Do końca roku na Starym Mieście zmienią się tabliczki z nazwami ulic. Wyglądem mają pasować do numerycznych, projektowanych na wzór międzywojennych
Nowe tabliczki z nazwami ulic pojawią się na Starym Mieście, ulicy Lubartowskiej (od ratusza do skrzyżowania z al. Tysiąclecia) i Podzamcze. Nie będą takie same. Te na Starym Mieście będą nawiązywały wyglądem do tabliczek z czasów międzywojennych. Można je odróżnić ze względu na czcionkę czy kolor - mówi Marek Poznański zatrudniony w Urzędzie Miasta jako menedżer śródmieścia.
- Tabliczki staromiejskie będą emaliowane i wypalane na blasze. Ich tło będzie w kolorze ecru, litery granatowe. W tym tygodniu rozpocznie się ich produkcja, zostaną zawieszone jeszcze w tym roku - dodaje.
Koszt wyprodukowania i montażu wszystkich tabliczek to 13 000 złotych. - Kwotę tę wygospodarowała rada dzielnicy Stare Miasto z rezerwy celowej - podsumowuje Poznański.
Pod koniec 2017 roku zaczęła się wymiana tabliczek z numerami staromiejskich budynków.

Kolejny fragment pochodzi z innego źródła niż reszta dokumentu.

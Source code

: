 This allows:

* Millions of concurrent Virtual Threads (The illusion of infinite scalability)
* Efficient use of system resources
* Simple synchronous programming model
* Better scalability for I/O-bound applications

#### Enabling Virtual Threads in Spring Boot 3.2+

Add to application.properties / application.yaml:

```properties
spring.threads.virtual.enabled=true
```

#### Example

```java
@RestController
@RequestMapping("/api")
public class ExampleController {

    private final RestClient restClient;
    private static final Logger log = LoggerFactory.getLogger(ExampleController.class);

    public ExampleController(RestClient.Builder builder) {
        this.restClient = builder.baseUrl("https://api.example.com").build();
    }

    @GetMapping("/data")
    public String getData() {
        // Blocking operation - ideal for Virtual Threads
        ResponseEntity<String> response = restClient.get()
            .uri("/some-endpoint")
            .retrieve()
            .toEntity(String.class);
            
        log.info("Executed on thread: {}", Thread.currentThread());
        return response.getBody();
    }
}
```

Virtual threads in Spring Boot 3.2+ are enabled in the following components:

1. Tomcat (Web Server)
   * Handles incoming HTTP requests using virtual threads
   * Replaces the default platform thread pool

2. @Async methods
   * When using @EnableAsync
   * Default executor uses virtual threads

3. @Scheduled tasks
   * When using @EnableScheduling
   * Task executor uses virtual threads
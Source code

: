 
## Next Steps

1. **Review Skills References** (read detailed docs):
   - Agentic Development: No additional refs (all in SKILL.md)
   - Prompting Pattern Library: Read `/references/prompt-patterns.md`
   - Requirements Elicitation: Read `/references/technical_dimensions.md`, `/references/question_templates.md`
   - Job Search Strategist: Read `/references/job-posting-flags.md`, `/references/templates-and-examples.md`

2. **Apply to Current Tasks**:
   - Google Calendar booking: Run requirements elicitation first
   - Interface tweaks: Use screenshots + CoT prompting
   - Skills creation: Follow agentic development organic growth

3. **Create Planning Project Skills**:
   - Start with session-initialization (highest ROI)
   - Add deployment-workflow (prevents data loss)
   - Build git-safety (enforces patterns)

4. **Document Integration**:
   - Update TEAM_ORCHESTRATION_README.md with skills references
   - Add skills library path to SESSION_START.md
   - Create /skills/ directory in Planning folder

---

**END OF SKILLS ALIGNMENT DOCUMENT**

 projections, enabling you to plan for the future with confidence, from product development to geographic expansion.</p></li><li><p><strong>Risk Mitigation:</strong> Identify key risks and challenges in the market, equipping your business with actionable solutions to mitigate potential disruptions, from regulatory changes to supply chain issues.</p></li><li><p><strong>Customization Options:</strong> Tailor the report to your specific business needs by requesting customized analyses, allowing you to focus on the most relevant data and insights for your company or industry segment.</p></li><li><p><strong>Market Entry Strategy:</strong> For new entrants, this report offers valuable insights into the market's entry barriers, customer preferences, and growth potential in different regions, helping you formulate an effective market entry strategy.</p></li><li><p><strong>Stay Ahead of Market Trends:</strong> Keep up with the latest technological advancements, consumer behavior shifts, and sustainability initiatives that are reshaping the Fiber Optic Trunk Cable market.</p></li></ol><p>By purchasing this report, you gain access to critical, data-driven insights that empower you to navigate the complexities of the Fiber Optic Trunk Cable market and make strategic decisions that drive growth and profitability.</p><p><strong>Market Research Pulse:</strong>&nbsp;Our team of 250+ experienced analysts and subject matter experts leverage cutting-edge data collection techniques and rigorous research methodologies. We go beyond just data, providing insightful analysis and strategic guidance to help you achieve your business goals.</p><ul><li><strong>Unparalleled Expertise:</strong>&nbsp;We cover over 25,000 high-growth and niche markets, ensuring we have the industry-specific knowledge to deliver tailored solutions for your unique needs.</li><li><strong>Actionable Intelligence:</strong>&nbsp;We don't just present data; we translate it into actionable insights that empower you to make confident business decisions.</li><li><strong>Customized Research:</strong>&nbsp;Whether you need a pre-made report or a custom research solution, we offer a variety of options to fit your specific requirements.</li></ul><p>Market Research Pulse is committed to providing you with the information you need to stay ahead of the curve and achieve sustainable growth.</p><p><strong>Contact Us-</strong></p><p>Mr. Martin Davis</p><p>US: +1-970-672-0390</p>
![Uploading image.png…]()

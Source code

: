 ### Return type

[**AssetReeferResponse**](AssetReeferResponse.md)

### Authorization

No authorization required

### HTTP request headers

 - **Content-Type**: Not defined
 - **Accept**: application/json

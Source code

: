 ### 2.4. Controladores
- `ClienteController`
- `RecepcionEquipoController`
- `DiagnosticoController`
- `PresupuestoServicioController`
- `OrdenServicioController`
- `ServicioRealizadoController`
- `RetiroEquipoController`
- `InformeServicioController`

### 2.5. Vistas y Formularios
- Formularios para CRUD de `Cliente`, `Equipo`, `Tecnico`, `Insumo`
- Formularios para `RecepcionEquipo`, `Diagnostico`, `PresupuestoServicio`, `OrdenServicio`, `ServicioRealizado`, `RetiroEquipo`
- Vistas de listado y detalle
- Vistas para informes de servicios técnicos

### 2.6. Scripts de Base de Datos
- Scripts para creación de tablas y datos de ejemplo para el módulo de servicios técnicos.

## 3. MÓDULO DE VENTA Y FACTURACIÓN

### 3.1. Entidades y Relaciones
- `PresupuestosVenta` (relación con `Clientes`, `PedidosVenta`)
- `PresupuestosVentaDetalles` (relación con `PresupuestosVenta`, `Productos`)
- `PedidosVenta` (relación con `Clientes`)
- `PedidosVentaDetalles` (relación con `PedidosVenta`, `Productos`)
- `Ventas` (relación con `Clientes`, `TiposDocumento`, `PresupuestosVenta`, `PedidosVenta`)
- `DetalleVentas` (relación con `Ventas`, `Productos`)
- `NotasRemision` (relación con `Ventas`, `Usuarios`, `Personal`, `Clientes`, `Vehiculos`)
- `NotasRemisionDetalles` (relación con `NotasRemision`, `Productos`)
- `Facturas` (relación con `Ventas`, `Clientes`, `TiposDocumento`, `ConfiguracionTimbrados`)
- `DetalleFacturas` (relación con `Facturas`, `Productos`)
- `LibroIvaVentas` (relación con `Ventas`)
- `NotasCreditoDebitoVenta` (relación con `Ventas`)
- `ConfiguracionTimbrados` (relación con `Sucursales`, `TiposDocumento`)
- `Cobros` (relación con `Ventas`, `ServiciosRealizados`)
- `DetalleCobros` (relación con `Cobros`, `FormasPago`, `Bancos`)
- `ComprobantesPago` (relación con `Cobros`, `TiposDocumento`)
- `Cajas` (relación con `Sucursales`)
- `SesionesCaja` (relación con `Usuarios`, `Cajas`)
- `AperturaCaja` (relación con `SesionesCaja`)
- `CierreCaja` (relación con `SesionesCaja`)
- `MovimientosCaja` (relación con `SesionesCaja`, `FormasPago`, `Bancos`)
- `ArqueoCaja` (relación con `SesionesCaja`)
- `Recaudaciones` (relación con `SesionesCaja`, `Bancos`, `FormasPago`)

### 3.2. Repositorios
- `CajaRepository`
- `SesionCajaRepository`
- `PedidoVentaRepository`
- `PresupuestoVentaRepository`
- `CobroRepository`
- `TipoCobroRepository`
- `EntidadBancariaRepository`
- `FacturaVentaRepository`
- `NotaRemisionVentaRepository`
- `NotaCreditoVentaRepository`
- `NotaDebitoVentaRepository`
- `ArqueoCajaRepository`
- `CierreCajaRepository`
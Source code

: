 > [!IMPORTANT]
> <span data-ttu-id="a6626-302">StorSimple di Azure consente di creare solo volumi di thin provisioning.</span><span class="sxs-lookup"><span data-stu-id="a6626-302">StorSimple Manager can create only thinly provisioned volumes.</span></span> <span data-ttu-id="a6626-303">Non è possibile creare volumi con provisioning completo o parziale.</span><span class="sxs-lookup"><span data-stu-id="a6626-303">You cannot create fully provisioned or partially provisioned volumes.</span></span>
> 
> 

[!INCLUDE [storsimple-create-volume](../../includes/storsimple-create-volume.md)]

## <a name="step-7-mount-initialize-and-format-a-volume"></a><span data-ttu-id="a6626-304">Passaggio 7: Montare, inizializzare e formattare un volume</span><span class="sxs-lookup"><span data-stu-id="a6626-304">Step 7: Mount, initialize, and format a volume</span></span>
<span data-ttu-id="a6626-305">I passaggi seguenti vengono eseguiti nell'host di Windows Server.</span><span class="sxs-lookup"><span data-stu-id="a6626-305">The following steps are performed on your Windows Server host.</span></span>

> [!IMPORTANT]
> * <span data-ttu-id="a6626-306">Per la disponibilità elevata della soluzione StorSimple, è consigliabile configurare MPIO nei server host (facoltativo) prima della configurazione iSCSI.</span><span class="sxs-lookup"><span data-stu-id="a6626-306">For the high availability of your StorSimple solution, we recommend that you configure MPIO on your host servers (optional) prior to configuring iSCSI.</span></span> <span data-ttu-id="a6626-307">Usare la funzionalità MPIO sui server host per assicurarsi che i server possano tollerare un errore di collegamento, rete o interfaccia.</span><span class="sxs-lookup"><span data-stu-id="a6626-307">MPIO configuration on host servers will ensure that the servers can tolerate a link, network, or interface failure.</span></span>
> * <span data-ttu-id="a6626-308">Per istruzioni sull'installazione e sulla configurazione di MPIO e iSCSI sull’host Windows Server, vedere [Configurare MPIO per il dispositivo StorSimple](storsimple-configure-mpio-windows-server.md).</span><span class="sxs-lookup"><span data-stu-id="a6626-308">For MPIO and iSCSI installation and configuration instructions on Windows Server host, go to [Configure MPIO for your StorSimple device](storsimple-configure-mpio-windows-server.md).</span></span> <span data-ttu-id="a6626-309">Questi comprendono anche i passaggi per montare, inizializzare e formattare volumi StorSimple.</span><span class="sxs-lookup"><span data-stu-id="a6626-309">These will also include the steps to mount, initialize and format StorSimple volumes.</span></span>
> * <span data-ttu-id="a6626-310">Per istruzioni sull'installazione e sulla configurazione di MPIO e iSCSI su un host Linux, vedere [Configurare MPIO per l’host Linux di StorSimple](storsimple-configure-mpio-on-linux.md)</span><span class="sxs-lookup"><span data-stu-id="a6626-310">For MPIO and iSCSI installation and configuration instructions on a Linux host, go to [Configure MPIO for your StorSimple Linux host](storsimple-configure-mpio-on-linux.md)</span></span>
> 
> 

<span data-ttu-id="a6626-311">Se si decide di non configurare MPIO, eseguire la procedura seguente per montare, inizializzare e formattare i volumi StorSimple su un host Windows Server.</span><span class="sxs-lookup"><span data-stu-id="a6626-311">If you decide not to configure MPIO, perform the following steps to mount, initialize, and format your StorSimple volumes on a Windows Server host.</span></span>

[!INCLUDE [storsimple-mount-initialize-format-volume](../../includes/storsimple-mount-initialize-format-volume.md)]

Urząd Miasta nie mógł wymienić ich wszystkich, ponieważ duża część z nich znajduje się na prywatnych nieruchomościach. Sytuacja tablic z nazwami ulic jest inna. Podlegają one pod Zarząd Dróg i Mostów dlatego urzędnicy mogą wymienić wszystkie.
To nie koniec zmian na Starym Mieście. Do końca roku przy Trybunale Koronnym zostaną ustawione cztery narożne, kute ławki. W przyszłym roku podobne mają pojawić się w obrębie Placu po Farze i Podzamcza.
- Pracujemy też nad projektami iluminacji dla Bramy Krakowskiej i Trybunału – dodaje Marek Poznański. Budynki mają zostać oświetlone na początku przyszłego sezonu turystycznego.